◆ **EXERCISE DETAILS**: Each entry below should be retyped exactly, with nothing omitted.

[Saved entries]
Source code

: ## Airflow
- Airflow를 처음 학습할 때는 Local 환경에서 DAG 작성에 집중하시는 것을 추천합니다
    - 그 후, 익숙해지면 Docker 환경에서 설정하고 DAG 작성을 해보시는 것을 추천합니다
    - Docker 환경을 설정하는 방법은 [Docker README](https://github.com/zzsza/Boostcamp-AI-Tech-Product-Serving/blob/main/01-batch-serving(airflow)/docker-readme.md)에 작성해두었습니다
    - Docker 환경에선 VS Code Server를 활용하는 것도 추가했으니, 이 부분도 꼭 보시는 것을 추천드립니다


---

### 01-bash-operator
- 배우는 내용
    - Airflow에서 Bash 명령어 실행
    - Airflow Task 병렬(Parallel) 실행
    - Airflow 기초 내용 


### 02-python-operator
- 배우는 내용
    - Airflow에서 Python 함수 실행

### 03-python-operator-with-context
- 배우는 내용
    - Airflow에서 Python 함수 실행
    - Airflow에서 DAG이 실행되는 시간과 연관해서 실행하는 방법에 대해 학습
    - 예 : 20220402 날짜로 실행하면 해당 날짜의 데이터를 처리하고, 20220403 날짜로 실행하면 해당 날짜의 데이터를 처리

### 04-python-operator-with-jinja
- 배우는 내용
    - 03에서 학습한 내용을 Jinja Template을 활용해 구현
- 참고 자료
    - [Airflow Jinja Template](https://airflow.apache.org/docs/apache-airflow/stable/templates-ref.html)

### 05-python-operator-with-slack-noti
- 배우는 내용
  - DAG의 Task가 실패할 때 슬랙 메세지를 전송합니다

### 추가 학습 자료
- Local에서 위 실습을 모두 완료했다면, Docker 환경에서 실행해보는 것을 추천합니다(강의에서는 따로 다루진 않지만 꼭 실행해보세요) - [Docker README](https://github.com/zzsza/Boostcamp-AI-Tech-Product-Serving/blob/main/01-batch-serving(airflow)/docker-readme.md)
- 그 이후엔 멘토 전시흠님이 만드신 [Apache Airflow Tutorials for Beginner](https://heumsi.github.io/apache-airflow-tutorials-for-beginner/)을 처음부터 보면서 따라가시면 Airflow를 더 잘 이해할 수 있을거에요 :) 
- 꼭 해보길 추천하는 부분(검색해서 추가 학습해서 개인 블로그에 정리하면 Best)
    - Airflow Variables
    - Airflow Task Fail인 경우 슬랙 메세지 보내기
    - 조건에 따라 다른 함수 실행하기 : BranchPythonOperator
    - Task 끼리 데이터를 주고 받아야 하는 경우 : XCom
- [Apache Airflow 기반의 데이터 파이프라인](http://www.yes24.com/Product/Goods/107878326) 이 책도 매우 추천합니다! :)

◆ **SOLUTION TO THE EXERCISE**:
Source code

: ## Airflow
- Airflow를 처음 학습할 때는 Local 환경에서 DAG 작성에 집중하시는 것을 추천합니다
    - 그 후, 익숙해지면 Docker 환경에서 설정하고 DAG 작성을 해보시는 것을 추천합니다
    - Docker 환경을 설정하는 방법은 [Docker README](https://github.com/zzsza/Boostcamp-AI-Tech-Product-Serving/blob/main/01-batch-serving(airflow)/docker-readme.md)에 작성해두었습니다
    - Docker 환경에선 VS Code Server를 활용하는 것도 추가했으니, 이 부분도 꼭 보시는 것을 추천드립니다


---

### 01-bash-operator
- 배우는 내용
    - Airflow에서 Bash 명령어 실행
    - Airflow Task 병렬(Parallel) 실행
    - Airflow 기초 내용 


### 02-python-operator
- 배우는 내용
    - Airflow에서 Python 함수 실행

### 03-python-operator-with-context
- 배우는 내용
    - Airflow에서 Python 함수 실행
    - Airflow에서 DAG이 실행되는 시간과 연관해서 실행하는 방법에 대해 학습
    - 예 : 20220402 날짜로 실행하면 해당 날짜의 데이터를 처리하고, 20220403 날짜로 실행하면 해당 날짜의 데이터를 처리

### 04-python-operator-with-jinja
- 배우는 내용
    - 03에서 학습한 내용을 Jinja Template을 활용해 구현
- 참고 자료
    - [Airflow Jinja Template](https://airflow.apache.org/docs/apache-airflow/stable/templates-ref.html)

### 05-python-operator-with-slack-noti
- 배우는 내용
  - DAG의 Task가 실패할 때 슬랙 메세지를 전송합니다

### 추가 학습 자료
- Local에서 위 실습을 모두 완료했다면, Docker 환경에서 실행해보는 것을 추천합니다(강의에서는 따로 다루진 않지만 꼭 실행해보세요) - [Docker README](https://github.com/zzsza/Boostcamp-AI-Tech-Product-Serving/blob/main/01-batch-serving(airflow)/docker-readme.md)
- 그 이후엔 멘토 전시흠님이 만드신 [Apache Airflow Tutorials for Beginner](https://heumsi.github.io/apache-airflow-tutorials-for-beginner/)을 처음부터 보면서 따라가시면 Airflow를 더 잘 이해할 수 있을거에요 :) 
- 꼭 해보길 추천하는 부분(검색해서 추가 학습해서 개인 블로그에 정리하면 Best)
    - Airflow Variables
    - Airflow Task Fail인 경우 슬랙 메세지 보내기
    - 조건에 따라 다른 함수 실행하기 : BranchPythonOperator
    - Task 끼리 데이터를 주고 받아야 하는 경우 : XCom
- [Apache Airflow 기반의 데이터 파이프라인](http://www.yes24.com/Product/Goods/107878326) 이 책도 매우 추천합니다! :)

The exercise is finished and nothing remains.